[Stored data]
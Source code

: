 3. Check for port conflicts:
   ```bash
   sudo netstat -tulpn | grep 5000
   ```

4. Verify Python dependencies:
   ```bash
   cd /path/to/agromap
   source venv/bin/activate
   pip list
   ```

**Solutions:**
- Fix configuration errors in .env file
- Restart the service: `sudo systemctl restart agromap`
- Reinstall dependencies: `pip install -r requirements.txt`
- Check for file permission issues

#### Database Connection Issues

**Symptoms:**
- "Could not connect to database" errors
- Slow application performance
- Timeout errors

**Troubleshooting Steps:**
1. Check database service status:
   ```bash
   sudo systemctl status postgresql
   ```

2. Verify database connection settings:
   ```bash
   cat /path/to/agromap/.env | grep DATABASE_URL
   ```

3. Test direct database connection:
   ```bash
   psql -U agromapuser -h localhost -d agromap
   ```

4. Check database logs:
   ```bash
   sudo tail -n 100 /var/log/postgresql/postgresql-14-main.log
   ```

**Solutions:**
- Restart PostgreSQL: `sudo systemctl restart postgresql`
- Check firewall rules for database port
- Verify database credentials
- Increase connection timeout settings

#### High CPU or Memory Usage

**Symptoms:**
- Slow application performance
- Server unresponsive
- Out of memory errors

Problem
Where a line above holds the string "errors", copy that line.

Answer to the exercise
- Fix configuration errors in .env file
- "Could not connect to database" errors
- Timeout errors
- Out of memory errors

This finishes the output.